I'm not quite clear on how this can resolve the issue.
If we remove the RPC_TASK_SIGNALLED flag and replace setting tk_runstate
to RPC_TASK_SIGNALLED with setting tk_rpc_status to -ERESTARTSYS in
rpc_signal_task, wouldn't setting tk_rpc_status back to 0 in
__rpc_restart_call still lead to an infinite loop in the rpc_task?

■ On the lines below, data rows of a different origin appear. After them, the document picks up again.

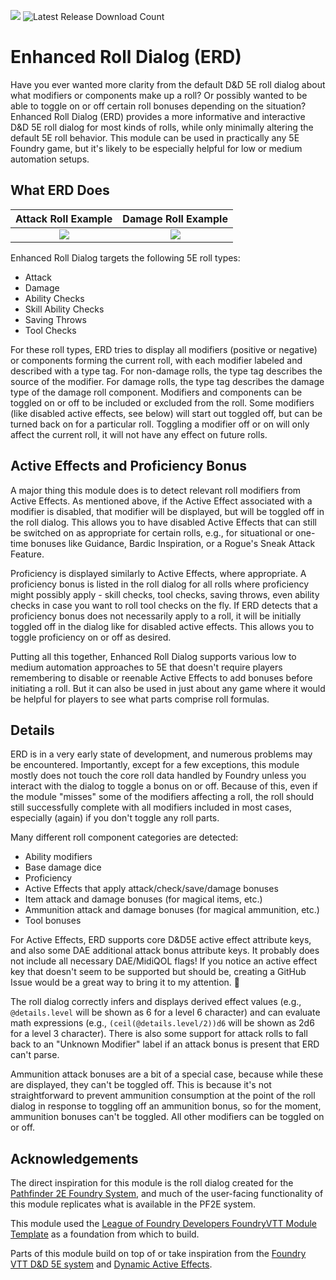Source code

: ![](https://img.shields.io/badge/Foundry-10.291-informational)
![Latest Release Download Count](https://img.shields.io/badge/dynamic/json?label=Downloads@latest&query=assets%5B1%5D.download_count&url=https%3A%2F%2Fapi.github.com%2Frepos%2FJulieWinchester%2Ffoundry-enhanced-roll-dialog%2Freleases%2Flatest)

<!--- Forge Bazaar Install % Badge -->
<!--- replace <your-module-name> with the `name` in your manifest -->
<!--- ![Forge Installs](https://img.shields.io/badge/dynamic/json?label=Forge%20Installs&query=package.installs&suffix=%25&url=https%3A%2F%2Fforge-vtt.com%2Fapi%2Fbazaar%2Fpackage%2F<your-module-name>&colorB=4aa94a) -->

# Enhanced Roll Dialog (ERD)

Have you ever wanted more clarity from the default D&D 5E roll dialog about what modifiers or components make up a roll? Or possibly wanted to be able to toggle on or off certain roll bonuses depending on the situation? Enhanced Roll Dialog (ERD) provides a more informative and interactive D&D 5E roll dialog for most kinds of rolls, while only minimally altering the default 5E roll behavior. This module can be used in practically any 5E Foundry game, but it's likely to be especially helpful for low or medium automation setups.  

## What ERD Does

Attack Roll Example | Damage Roll Example
:------------------:|:-------------------------:
![](https://user-images.githubusercontent.com/14943160/209609352-44e7597c-caf0-4d5c-a3e3-2d5bca6e3258.png) | ![](https://user-images.githubusercontent.com/14943160/210117096-1e0ef653-b6a1-4ed5-a94c-e419aa9589d3.png)

Enhanced Roll Dialog targets the following 5E roll types:
- Attack
- Damage
- Ability Checks
- Skill Ability Checks
- Saving Throws
- Tool Checks

For these roll types, ERD tries to display all modifiers (positive or negative) or components forming the current roll, with each modifier labeled and described with a type tag. For non-damage rolls, the type tag describes the source of the modifier. For damage rolls, the type tag describes the damage type of the damage roll component. Modifiers and components can be toggled on or off to be included or excluded from the roll. Some modifiers (like disabled active effects, see below) will start out toggled off, but can be turned back on for a particular roll. Toggling a modifier off or on will only affect the current roll, it will not have any effect on future rolls. 

## Active Effects and Proficiency Bonus

A major thing this module does is to detect relevant roll modifiers from Active Effects. As mentioned above, if the Active Effect associated with a modifier is disabled, that modifier will be displayed, but will be toggled off in the roll dialog. This allows you to have disabled Active Effects that can still be switched on as appropriate for certain rolls, e.g., for situational or one-time bonuses like Guidance, Bardic Inspiration, or a Rogue's Sneak Attack Feature. 

Proficiency is displayed similarly to Active Effects, where appropriate. A proficiency bonus is listed in the roll dialog for all rolls where proficiency might possibly apply - skill checks, tool checks, saving throws, even ability checks in case you want to roll tool checks on the fly. If ERD detects that a proficiency bonus does not necessarily apply to a roll, it will be initially toggled off in the dialog like for disabled active effects. This allows you to toggle proficiency on or off as desired. 

Putting all this together, Enhanced Roll Dialog supports various low to medium automation approaches to 5E that doesn't require players remembering to disable or reenable Active Effects to add bonuses before initiating a roll. But it can also be used in just about any game where it would be helpful for players to see what parts comprise roll formulas. 

## Details

ERD is in a very early state of development, and numerous problems may be encountered. Importantly, except for a few exceptions, this module mostly does not touch the core roll data handled by Foundry unless you interact with the dialog to toggle a bonus on or off. Because of this, even if the module "misses" some of the modifiers affecting a roll, the roll should still successfully complete with all modifiers included in most cases, especially (again) if you don't toggle any roll parts.

Many different roll component categories are detected: 
- Ability modifiers
- Base damage dice
- Proficiency
- Active Effects that apply attack/check/save/damage bonuses 
- Item attack and damage bonuses (for magical items, etc.)
- Ammunition attack and damage bonuses (for magical ammunition, etc.)
- Tool bonuses

For Active Effects, ERD supports core D&D5E active effect attribute keys, and also some DAE additional attack bonus attribute keys. It probably does not include all necessary DAE/MidiQOL flags! If you notice an active effect key that doesn't seem to be supported but should be, creating a GitHub Issue would be a great way to bring it to my attention. 🙂

The roll dialog correctly infers and displays derived effect values (e.g., `@details.level` will be shown as 6 for a level 6 character) and can evaluate math expressions (e.g., `(ceil(@details.level/2))d6` will be shown as 2d6 for a level 3 character). There is also some support for attack rolls to fall back to an "Unknown Modifier" label if an attack bonus is present that ERD can't parse. 

Ammunition attack bonuses are a bit of a special case, because while these are displayed, they can't be toggled off. This is because it's not straightforward to prevent ammunition consumption at the point of the roll dialog in response to toggling off an ammunition bonus, so for the moment, ammunition bonuses can't be toggled. All other modifiers can be toggled on or off. 

## Acknowledgements

The direct inspiration for this module is the roll dialog created for the [Pathfinder 2E Foundry System](https://github.com/foundryvtt/pf2e), and much of the user-facing functionality of this module replicates what is available in the PF2E system. 

This module used the [League of Foundry Developers FoundryVTT Module Template](https://github.com/League-of-Foundry-Developers/FoundryVTT-Module-Template) as a foundation from which to build. 

Parts of this module build on top of or take inspiration from the [Foundry VTT D&D 5E system](https://github.com/foundryvtt/dnd5e) and [Dynamic Active Effects](https://gitlab.com/tposney/dae).

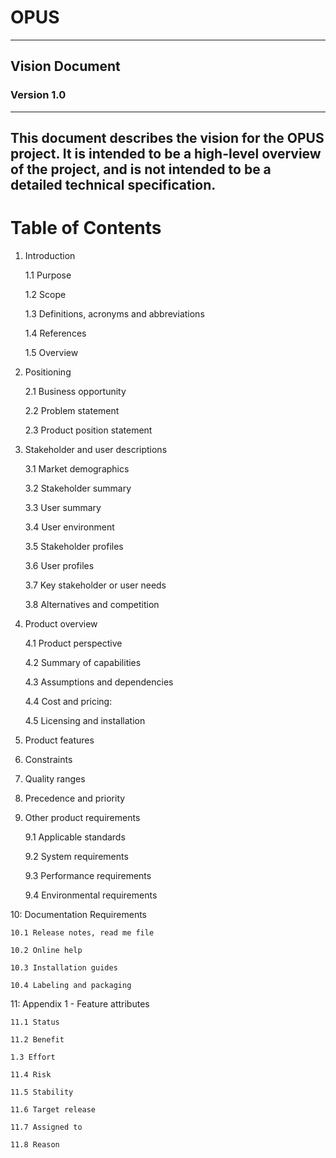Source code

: # OPUS

---
## Vision Document
### Version 1.0

---

This document describes the vision for the OPUS project. It is intended to be a high-level overview of the project, and 
is not intended to be a detailed technical specification.
---

# Table of Contents
1. Introduction

    1.1 Purpose

    1.2 Scope

    1.3 Definitions, acronyms and abbreviations

    1.4 References

    1.5 Overview

2. Positioning

    2.1 Business opportunity

    2.2 Problem statement

    2.3 Product position statement

3. Stakeholder and user descriptions

    3.1 Market demographics

    3.2 Stakeholder summary

    3.3 User summary

    3.4 User environment

    3.5 Stakeholder profiles

    3.6 User profiles

    3.7 Key stakeholder or user needs

    3.8 Alternatives and competition

4. Product overview

    4.1 Product perspective

    4.2 Summary of capabilities

    4.3 Assumptions and dependencies

    4.4 Cost and pricing:

    4.5 Licensing and installation

5. Product features
   
6. Constraints

7. Quality ranges

8. Precedence and priority

9. Other product requirements

    9.1 Applicable standards

    9.2 System requirements

    9.3 Performance requirements

    9.4 Environmental requirements

10: Documentation Requirements

    10.1 Release notes, read me file

    10.2 Online help

    10.3 Installation guides

    10.4 Labeling and packaging


11: Appendix 1 - Feature attributes

    11.1 Status

    11.2 Benefit

    1.3 Effort
    
    11.4 Risk
    
    11.5 Stability
    
    11.6 Target release
    
    11.7 Assigned to
    
    11.8 Reason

Could you please provide a more detailed explanation?

Thanks.

>> Hi,
>>
>> Thanks for your reply! Yeah, if all the places where tk_rpc_status is
>> updated are by calling rpc_task_set_rpc_status, we can use
>> task->tk_rpc_status == -ERESTARTSYS to determine whether rpc_task is
>> RPC_TASK_SIGNALLED. But for the case like Li has provided,
>> __rpc_restart_call won't do this, and will overwrite tk_rpc_status
>> unconditionally. This won't be a stable solution. Maybe it's better
>> to
>> change __rpc_restart_call calling rpc_task_set_rpc_status too? And
>> __rpc_execute will be enough to help solve this case.
>>
>>
> That would break __rpc_restart_call() to the point of rendering it
> completely useless.
> The whole purpose of that call is to give the NFS layer a chance to
> handle errors in the exit callback, and then kick off a fresh call.
> Your suggestion would mean that any RPC level error sticks around, and
> causes the new call to immediately fail.
>
> I see no point in doing anything more than fixing the looping
> behaviour. Eliminating the redundant flag will do that.
>